As AI works its way into more and more business processes, it has become increasingly important for auditors to understand where, why, when and how organizations use it and what impact it is having not only on the entity itself but its various stakeholders as well.
Speaking at a virtual conference on AI and finance hosted by Financial Executives International, Ryan Hittner, an audit and assurance principal with Big Four firm Deloitte, noted that since the technology is still relatively new it has not yet had time to significantly impact the audit process. However, given AI's rapid rate of development and adoption throughout the economy, he expects this will change soon, and it won't be long before auditors are routinely examining AI systems as a natural part of the engagement. As auditors are preparing for this future, he recommended that companies do as well.
"We expect lots of AI tools to inject themselves into multiple areas. We think most companies should be getting ready for this. If you're using AI and doing it in a way where no one is aware it is being used, or without controls on top of it, I think there is some risk for audits, both internal and external," he said.

There are several risks that are especially relevant to the audit process. The primary risk, he said, is accuracy. While models are improving in this area, they still have the tendency to make things up, which might be fine for creative writing but terrible for financial data reporting. Second, AI tends to lack transparency, which is especially problematic for auditors, as their decision-making process is often opaque, so unlike a human, an AI may not necessarily be able to explain why it classified an invoice a particular way, or how it decided on a specific chart of accounts for that invoice. Finally, there is the fact that AI can be unpredictable. Auditors, he said, are used to processes with consistent steps and consistent results that can be reviewed and tested; AI, however, can produce wildly inconsistent outputs even from the same prompt, making it difficult to test.

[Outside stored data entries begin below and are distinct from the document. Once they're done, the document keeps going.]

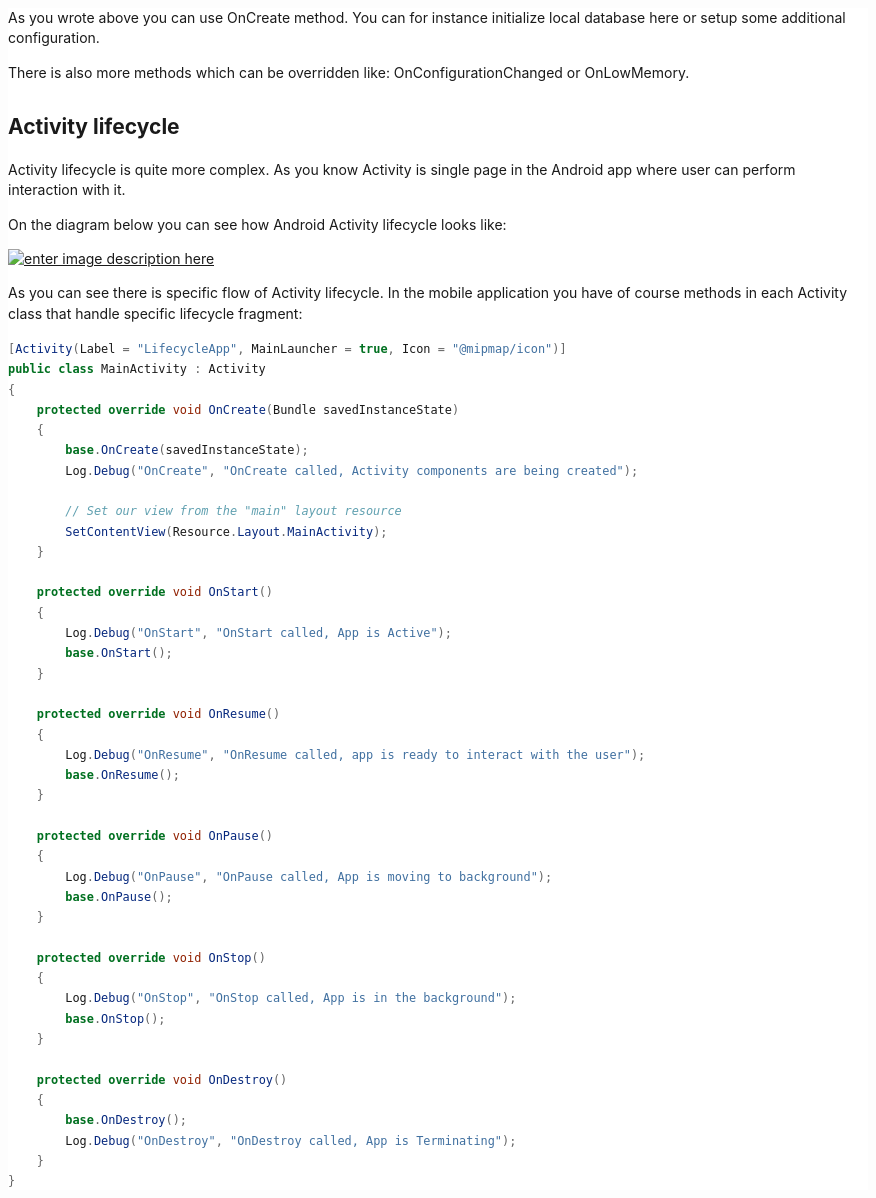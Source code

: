 As you wrote above you can use OnCreate method. You can for instance initialize local database here or setup some additional configuration.

There is also more methods which can be overridden like: OnConfigurationChanged or OnLowMemory.



## Activity lifecycle


Activity lifecycle is quite more complex. As you know Activity is single page in the Android app where user can perform interaction with it.

On the diagram below you can see how Android Activity lifecycle looks like:

[<img src="https://i.stack.imgur.com/Oi0PS.png" alt="enter image description here" />](https://i.stack.imgur.com/Oi0PS.png)

As you can see there is specific flow of Activity lifecycle. In the mobile application you have of course methods in each Activity class that handle specific lifecycle fragment:

```cs
[Activity(Label = "LifecycleApp", MainLauncher = true, Icon = "@mipmap/icon")]
public class MainActivity : Activity
{
    protected override void OnCreate(Bundle savedInstanceState)
    {
        base.OnCreate(savedInstanceState);
        Log.Debug("OnCreate", "OnCreate called, Activity components are being created");

        // Set our view from the "main" layout resource
        SetContentView(Resource.Layout.MainActivity);
    }

    protected override void OnStart()
    {
        Log.Debug("OnStart", "OnStart called, App is Active");
        base.OnStart();
    }

    protected override void OnResume()
    {
        Log.Debug("OnResume", "OnResume called, app is ready to interact with the user");
        base.OnResume();
    }

    protected override void OnPause()
    {
        Log.Debug("OnPause", "OnPause called, App is moving to background");
        base.OnPause();
    }

    protected override void OnStop()
    {
        Log.Debug("OnStop", "OnStop called, App is in the background");
        base.OnStop();
    }

    protected override void OnDestroy()
    {
        base.OnDestroy();
        Log.Debug("OnDestroy", "OnDestroy called, App is Terminating");
    }
}

```
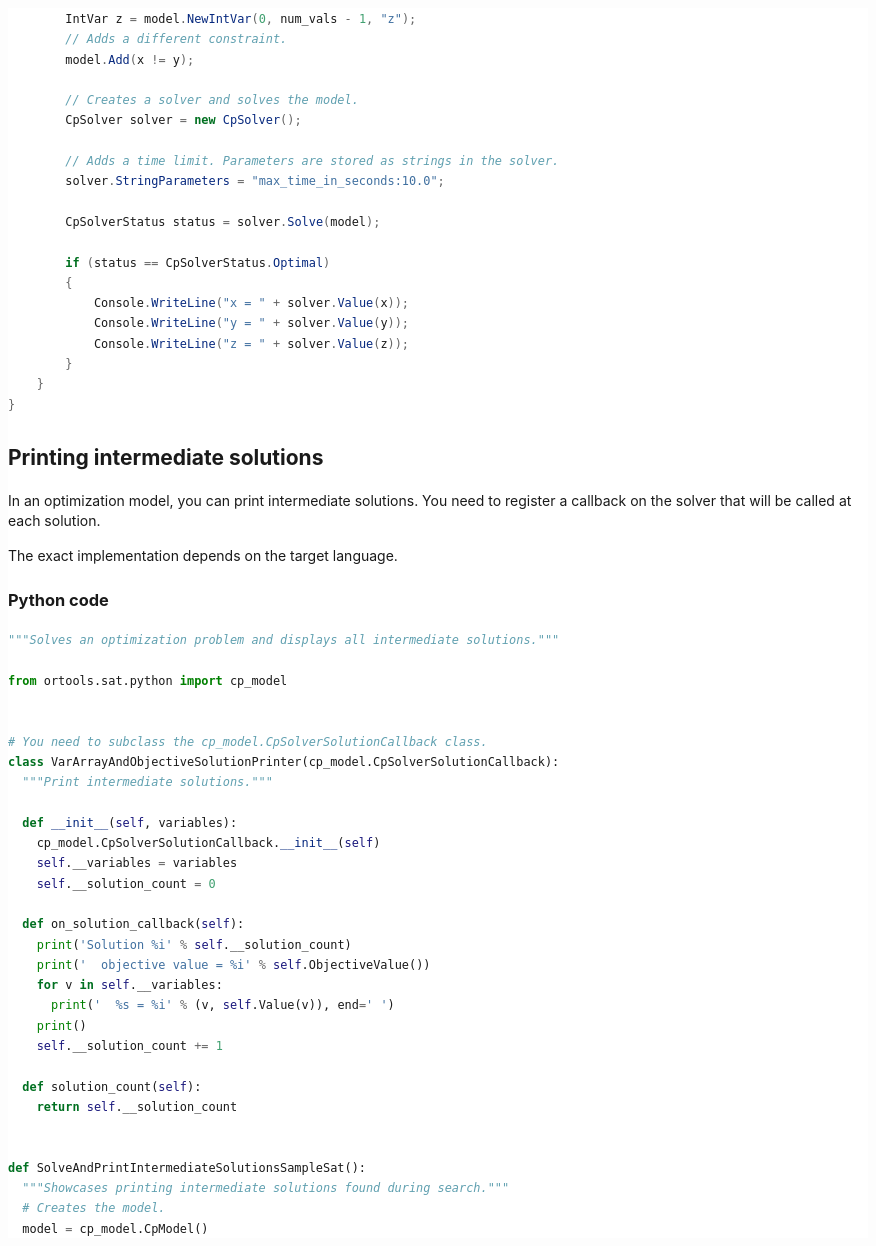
 ```cs
        IntVar z = model.NewIntVar(0, num_vals - 1, "z");
        // Adds a different constraint.
        model.Add(x != y);

        // Creates a solver and solves the model.
        CpSolver solver = new CpSolver();

        // Adds a time limit. Parameters are stored as strings in the solver.
        solver.StringParameters = "max_time_in_seconds:10.0";

        CpSolverStatus status = solver.Solve(model);

        if (status == CpSolverStatus.Optimal)
        {
            Console.WriteLine("x = " + solver.Value(x));
            Console.WriteLine("y = " + solver.Value(y));
            Console.WriteLine("z = " + solver.Value(z));
        }
    }
}

```

## Printing intermediate solutions

In an optimization model, you can print intermediate solutions. You need to
register a callback on the solver that will be called at each solution.

The exact implementation depends on the target language.

### Python code

```python
"""Solves an optimization problem and displays all intermediate solutions."""

from ortools.sat.python import cp_model


# You need to subclass the cp_model.CpSolverSolutionCallback class.
class VarArrayAndObjectiveSolutionPrinter(cp_model.CpSolverSolutionCallback):
  """Print intermediate solutions."""

  def __init__(self, variables):
    cp_model.CpSolverSolutionCallback.__init__(self)
    self.__variables = variables
    self.__solution_count = 0

  def on_solution_callback(self):
    print('Solution %i' % self.__solution_count)
    print('  objective value = %i' % self.ObjectiveValue())
    for v in self.__variables:
      print('  %s = %i' % (v, self.Value(v)), end=' ')
    print()
    self.__solution_count += 1

  def solution_count(self):
    return self.__solution_count


def SolveAndPrintIntermediateSolutionsSampleSat():
  """Showcases printing intermediate solutions found during search."""
  # Creates the model.
  model = cp_model.CpModel()

```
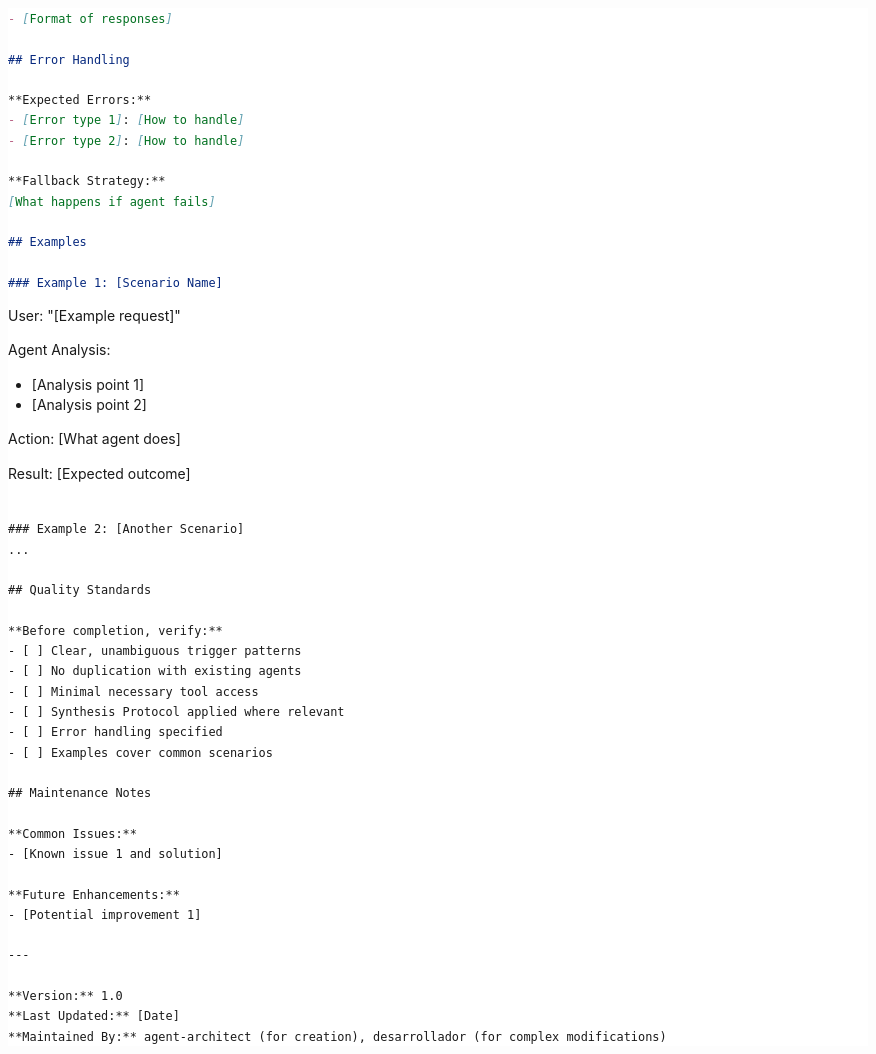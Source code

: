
 ```markdown
- [Format of responses]

## Error Handling

**Expected Errors:**
- [Error type 1]: [How to handle]
- [Error type 2]: [How to handle]

**Fallback Strategy:**
[What happens if agent fails]

## Examples

### Example 1: [Scenario Name]
```
User: "[Example request]"

Agent Analysis:
- [Analysis point 1]
- [Analysis point 2]

Action:
[What agent does]

Result:
[Expected outcome]
```

### Example 2: [Another Scenario]
...

## Quality Standards

**Before completion, verify:**
- [ ] Clear, unambiguous trigger patterns
- [ ] No duplication with existing agents
- [ ] Minimal necessary tool access
- [ ] Synthesis Protocol applied where relevant
- [ ] Error handling specified
- [ ] Examples cover common scenarios

## Maintenance Notes

**Common Issues:**
- [Known issue 1 and solution]

**Future Enhancements:**
- [Potential improvement 1]

---

**Version:** 1.0
**Last Updated:** [Date]
**Maintained By:** agent-architect (for creation), desarrollador (for complex modifications)
```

This does not mean auditors are helpless, but that they need to adjust their approach. Hittner said an auditor will likely need to consider the impact of AI on the entity and its internal controls over financial reporting; assess the impact of AI on risk assessment procedures; consider an entity's use of AI when identifying relevant controls and AI technologies or applications; and assess the impact of AI on audit response.
In order to best assist auditors evaluating AI, management should be able to answer relevant questions when it comes to their AI systems. Hittner said auditors might want to know how the entity assesses the appropriateness of AI for the intended purpose, what governance controls are in place around the use of AI, how the entity measures and monitors AI performance metrics, whether or how often they back-test the AI system, what is the level of human oversight over the model and what approach does the entity take for overriding outputs when necessary.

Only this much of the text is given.